In this episode, Nick Breeze speaks with Dr. Claudia Wieners, climate scientist at the University of Utrecht, to explore one of the most urgent and controversial questions in climate science: could Stratospheric Aerosol Injection (SAI) be used to prevent the collapse of the Atlantic Meridional Overturning Circulation (AMOC)?
Dr. Wieners explains how AMOC is driven to collapse by two key forces — ocean warming and freshwater influx from increased rainfall and Greenland melt — and why SAI could theoretically counter both. She breaks down the role of the subpolar gyre and deep convection zones in sustaining AMOC, and why the timing of any SAI deployment is absolutely critical: wait too long, and you don't just fail to save AMOC — you could trigger a dangerous "double cooling" effect around the North Atlantic.
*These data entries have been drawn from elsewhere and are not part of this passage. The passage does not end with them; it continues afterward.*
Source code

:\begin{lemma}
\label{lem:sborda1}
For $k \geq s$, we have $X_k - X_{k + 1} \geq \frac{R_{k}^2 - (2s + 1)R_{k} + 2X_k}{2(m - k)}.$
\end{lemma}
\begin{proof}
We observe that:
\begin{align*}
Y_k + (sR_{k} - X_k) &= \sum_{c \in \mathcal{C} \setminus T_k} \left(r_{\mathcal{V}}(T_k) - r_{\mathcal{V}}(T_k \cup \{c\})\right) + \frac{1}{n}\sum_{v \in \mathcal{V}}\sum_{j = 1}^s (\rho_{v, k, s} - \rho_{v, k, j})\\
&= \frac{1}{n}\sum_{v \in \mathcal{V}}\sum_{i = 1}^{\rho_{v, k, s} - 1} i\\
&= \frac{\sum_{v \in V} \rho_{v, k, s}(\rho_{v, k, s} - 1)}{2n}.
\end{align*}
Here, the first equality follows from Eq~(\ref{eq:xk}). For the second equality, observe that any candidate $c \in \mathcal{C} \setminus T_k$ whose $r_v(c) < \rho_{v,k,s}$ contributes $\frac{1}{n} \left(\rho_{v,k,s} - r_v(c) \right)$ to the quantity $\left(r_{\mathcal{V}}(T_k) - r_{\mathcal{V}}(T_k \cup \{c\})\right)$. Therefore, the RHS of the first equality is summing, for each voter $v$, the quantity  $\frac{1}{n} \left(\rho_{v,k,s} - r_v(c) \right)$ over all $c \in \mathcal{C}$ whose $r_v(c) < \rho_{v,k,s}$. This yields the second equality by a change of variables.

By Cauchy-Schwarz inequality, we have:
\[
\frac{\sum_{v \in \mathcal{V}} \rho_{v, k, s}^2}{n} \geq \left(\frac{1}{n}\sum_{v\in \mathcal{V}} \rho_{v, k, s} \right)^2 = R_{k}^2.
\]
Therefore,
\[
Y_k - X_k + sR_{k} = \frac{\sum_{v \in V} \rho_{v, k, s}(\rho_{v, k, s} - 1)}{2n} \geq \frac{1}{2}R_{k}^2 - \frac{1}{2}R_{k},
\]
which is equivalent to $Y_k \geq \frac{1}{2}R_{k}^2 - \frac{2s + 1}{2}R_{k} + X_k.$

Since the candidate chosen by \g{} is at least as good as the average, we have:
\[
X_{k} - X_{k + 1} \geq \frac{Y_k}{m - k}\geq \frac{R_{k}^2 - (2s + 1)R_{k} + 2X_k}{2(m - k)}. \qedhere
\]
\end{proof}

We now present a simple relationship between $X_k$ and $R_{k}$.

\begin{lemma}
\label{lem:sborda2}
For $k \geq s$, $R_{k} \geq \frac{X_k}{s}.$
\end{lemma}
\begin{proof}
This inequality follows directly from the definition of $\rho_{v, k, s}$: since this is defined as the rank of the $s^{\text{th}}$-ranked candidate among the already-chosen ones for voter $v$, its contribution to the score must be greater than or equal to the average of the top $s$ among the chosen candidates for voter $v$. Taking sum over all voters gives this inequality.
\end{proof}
The conversation also tackles the complex trade-offs that make SAI so politically charged: its potential impact on the Amazon rainforest, the risk of it being used as a pretext to slow down emissions reductions, and why many EU policymakers refuse to engage with the topic at all — even though, as Dr. Wieners argues, that refusal itself carries serious risks.
Dr. Wieners outlines what a credible research programme would look like: better climate modelling, small-scale stratospheric measurements, and international monitoring infrastructure — and she issues a sobering warning that every year of delay increases the chance we've already crossed a critical threshold for AMOC without knowing it.